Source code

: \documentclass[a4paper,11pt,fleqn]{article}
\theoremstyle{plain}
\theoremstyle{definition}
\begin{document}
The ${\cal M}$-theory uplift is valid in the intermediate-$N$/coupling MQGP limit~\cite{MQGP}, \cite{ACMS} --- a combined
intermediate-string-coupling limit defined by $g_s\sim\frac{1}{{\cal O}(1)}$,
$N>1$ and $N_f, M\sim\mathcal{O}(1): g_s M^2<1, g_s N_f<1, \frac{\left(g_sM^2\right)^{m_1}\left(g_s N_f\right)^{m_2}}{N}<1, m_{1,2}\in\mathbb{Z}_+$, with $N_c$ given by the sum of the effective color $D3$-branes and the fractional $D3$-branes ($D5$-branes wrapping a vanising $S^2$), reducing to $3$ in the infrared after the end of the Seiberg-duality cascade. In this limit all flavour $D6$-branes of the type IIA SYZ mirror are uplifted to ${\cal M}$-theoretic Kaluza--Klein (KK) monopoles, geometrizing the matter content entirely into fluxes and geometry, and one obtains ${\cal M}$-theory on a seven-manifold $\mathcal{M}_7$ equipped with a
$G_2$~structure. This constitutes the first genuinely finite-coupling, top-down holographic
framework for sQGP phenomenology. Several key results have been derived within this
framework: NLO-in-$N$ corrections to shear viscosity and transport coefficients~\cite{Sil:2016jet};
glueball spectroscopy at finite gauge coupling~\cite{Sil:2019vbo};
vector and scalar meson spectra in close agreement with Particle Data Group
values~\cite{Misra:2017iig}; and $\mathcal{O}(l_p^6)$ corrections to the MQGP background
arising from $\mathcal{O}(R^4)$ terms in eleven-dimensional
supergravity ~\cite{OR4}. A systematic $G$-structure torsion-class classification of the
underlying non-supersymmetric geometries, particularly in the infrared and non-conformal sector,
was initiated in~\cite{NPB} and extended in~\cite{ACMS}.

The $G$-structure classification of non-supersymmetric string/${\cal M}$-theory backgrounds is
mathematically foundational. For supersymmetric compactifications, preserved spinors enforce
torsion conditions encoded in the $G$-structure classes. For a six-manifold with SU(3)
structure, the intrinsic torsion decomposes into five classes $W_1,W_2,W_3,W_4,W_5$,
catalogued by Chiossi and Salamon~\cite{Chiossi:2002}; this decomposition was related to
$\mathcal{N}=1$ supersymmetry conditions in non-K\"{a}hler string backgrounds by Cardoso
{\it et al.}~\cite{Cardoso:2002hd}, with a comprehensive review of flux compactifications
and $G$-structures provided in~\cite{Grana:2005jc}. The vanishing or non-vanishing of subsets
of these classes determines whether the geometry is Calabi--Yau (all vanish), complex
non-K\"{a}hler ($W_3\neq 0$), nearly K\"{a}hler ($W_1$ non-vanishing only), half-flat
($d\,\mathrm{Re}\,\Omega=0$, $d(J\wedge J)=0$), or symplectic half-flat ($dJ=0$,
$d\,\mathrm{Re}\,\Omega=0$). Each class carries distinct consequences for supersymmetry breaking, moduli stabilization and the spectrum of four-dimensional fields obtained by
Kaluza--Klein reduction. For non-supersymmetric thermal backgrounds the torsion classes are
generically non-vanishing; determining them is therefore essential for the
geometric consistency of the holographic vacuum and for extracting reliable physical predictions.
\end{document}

- **Work to be completed**: Send back an exact copy of only the lines from the line with "structure, the intrinsic" up to and including the line with "non-vanishing only), half-flat" in the data above.

- **Your response**:
structure, the intrinsic torsion decomposes into five classes $W_1,W_2,W_3,W_4,W_5$,
catalogued by Chiossi and Salamon~\cite{Chiossi:2002}; this decomposition was related to
$\mathcal{N}=1$ supersymmetry conditions in non-K\"{a}hler string backgrounds by Cardoso
{\it et al.}~\cite{Cardoso:2002hd}, with a comprehensive review of flux compactifications
and $G$-structures provided in~\cite{Grana:2005jc}. The vanishing or non-vanishing of subsets
of these classes determines whether the geometry is Calabi--Yau (all vanish), complex
non-K\"{a}hler ($W_3\neq 0$), nearly K\"{a}hler ($W_1$ non-vanishing only), half-flat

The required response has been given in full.